=== Begin Enclosure ===
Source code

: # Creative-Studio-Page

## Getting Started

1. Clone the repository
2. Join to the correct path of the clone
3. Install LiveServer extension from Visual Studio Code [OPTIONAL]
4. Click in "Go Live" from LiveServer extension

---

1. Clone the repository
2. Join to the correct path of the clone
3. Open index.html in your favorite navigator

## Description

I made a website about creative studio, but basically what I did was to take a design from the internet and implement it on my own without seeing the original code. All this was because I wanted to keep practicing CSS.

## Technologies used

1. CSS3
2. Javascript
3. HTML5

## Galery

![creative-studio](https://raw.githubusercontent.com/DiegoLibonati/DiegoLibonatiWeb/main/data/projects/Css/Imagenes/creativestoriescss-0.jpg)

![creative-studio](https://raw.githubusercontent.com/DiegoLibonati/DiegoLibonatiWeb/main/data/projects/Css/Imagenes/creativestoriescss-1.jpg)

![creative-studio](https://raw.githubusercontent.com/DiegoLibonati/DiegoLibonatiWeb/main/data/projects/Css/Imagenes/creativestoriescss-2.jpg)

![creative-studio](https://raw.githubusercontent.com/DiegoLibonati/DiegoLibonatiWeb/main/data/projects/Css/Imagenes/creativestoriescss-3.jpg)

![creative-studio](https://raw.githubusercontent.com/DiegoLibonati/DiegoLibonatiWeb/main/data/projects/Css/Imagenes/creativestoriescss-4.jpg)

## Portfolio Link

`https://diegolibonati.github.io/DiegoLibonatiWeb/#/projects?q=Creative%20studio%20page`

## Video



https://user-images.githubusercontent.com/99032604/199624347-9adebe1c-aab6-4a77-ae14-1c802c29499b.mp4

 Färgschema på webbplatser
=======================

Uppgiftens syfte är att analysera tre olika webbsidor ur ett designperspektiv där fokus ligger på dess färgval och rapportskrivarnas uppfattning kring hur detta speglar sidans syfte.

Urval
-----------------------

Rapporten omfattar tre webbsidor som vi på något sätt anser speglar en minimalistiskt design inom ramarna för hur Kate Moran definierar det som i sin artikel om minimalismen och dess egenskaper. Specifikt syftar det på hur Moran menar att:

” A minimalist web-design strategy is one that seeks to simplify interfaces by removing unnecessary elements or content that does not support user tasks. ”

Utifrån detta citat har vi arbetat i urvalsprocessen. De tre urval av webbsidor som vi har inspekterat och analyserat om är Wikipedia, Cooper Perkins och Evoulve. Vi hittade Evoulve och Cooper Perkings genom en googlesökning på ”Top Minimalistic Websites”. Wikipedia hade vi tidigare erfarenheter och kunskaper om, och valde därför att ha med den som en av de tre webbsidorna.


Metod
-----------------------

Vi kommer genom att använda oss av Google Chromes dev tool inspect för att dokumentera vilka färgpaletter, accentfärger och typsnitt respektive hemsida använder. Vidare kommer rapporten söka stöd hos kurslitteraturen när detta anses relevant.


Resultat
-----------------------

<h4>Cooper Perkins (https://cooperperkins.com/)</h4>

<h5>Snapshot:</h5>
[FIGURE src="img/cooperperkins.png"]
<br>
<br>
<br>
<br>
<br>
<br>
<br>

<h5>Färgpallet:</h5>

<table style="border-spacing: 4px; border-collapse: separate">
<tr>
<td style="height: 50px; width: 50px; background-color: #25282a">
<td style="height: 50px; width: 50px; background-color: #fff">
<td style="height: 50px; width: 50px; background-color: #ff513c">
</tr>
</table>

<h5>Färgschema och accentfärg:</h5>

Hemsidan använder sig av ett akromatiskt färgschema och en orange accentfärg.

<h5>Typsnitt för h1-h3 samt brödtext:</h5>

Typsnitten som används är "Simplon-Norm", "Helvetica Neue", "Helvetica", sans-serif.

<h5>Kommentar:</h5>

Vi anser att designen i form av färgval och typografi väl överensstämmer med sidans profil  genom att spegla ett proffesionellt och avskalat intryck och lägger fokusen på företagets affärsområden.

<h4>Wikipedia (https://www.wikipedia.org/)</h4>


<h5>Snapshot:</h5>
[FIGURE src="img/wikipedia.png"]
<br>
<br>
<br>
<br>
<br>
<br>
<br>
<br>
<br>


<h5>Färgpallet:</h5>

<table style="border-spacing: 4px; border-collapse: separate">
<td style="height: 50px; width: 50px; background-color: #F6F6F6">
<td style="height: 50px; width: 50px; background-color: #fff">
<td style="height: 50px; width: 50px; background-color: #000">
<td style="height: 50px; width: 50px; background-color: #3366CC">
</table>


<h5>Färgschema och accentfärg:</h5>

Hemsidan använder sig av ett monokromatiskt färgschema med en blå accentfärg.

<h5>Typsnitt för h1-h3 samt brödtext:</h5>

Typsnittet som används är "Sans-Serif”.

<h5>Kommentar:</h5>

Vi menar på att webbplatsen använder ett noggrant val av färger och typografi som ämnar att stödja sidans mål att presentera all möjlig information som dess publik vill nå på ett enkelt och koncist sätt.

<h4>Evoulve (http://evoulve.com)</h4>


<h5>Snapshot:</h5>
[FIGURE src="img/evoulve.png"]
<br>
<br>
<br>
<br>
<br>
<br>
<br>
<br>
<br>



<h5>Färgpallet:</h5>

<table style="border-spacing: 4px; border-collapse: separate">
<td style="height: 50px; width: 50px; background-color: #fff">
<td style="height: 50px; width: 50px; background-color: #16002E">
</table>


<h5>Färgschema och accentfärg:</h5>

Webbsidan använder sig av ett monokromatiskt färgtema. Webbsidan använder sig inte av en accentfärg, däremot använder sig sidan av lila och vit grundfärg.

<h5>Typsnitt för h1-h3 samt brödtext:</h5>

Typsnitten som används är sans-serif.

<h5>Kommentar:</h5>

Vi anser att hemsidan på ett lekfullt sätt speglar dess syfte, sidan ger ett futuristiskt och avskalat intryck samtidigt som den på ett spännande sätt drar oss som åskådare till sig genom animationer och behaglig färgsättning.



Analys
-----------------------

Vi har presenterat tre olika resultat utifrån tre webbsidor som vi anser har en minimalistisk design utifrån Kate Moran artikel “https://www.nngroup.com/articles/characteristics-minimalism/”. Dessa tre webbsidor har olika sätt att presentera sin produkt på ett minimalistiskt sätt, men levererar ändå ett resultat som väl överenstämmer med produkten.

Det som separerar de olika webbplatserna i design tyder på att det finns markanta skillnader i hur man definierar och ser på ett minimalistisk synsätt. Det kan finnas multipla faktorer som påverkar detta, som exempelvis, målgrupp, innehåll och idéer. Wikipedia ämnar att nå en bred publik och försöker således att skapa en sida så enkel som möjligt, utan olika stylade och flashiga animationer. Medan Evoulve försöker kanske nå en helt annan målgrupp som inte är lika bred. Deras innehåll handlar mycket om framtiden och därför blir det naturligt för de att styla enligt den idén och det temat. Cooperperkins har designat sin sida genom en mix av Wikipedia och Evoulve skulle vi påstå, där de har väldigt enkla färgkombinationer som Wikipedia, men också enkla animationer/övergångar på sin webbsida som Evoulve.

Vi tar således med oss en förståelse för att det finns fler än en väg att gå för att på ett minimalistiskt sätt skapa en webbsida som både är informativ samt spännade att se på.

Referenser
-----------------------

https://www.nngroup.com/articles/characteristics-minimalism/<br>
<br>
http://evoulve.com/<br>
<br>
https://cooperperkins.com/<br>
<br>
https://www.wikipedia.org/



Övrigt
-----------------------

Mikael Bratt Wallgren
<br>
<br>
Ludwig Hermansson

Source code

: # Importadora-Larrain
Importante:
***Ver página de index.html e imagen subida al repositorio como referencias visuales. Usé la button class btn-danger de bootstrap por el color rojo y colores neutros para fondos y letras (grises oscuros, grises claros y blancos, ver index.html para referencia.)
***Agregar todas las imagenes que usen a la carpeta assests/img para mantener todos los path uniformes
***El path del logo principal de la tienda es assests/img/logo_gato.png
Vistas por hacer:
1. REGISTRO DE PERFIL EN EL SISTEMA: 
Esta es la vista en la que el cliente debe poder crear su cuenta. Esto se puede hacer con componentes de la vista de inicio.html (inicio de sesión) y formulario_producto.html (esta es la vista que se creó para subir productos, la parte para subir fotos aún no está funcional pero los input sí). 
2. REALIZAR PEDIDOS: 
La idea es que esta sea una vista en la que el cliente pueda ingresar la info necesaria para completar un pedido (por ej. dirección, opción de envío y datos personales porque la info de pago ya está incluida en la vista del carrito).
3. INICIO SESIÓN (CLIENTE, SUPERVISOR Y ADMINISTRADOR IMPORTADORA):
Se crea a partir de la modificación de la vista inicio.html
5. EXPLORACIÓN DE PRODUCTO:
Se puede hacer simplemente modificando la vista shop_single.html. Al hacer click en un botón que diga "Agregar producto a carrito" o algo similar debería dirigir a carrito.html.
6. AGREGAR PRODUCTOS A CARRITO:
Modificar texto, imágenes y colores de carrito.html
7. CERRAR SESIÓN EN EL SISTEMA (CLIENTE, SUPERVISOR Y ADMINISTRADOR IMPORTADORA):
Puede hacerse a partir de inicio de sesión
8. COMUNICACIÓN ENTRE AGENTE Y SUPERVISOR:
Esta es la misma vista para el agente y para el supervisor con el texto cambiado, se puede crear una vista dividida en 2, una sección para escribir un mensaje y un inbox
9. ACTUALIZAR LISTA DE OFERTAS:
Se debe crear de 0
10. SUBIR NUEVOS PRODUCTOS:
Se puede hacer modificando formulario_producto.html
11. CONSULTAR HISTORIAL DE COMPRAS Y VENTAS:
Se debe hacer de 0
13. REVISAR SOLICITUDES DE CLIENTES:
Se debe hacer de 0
=== End Enclosure ===
**Your task**
Repeat, exactly and only, the lines above from the one containing "Se puede hacer simplemente" through the end of the material.

**Problem solution**
Se puede hacer simplemente modificando la vista shop_single.html. Al hacer click en un botón que diga "Agregar producto a carrito" o algo similar debería dirigir a carrito.html.
6. AGREGAR PRODUCTOS A CARRITO:
Modificar texto, imágenes y colores de carrito.html
7. CERRAR SESIÓN EN EL SISTEMA (CLIENTE, SUPERVISOR Y ADMINISTRADOR IMPORTADORA):
Puede hacerse a partir de inicio de sesión
8. COMUNICACIÓN ENTRE AGENTE Y SUPERVISOR:
Esta es la misma vista para el agente y para el supervisor con el texto cambiado, se puede crear una vista dividida en 2, una sección para escribir un mensaje y un inbox
9. ACTUALIZAR LISTA DE OFERTAS:
Se debe crear de 0
10. SUBIR NUEVOS PRODUCTOS:
Se puede hacer modificando formulario_producto.html
11. CONSULTAR HISTORIAL DE COMPRAS Y VENTAS:
Se debe hacer de 0
13. REVISAR SOLICITUDES DE CLIENTES:
Se debe hacer de 0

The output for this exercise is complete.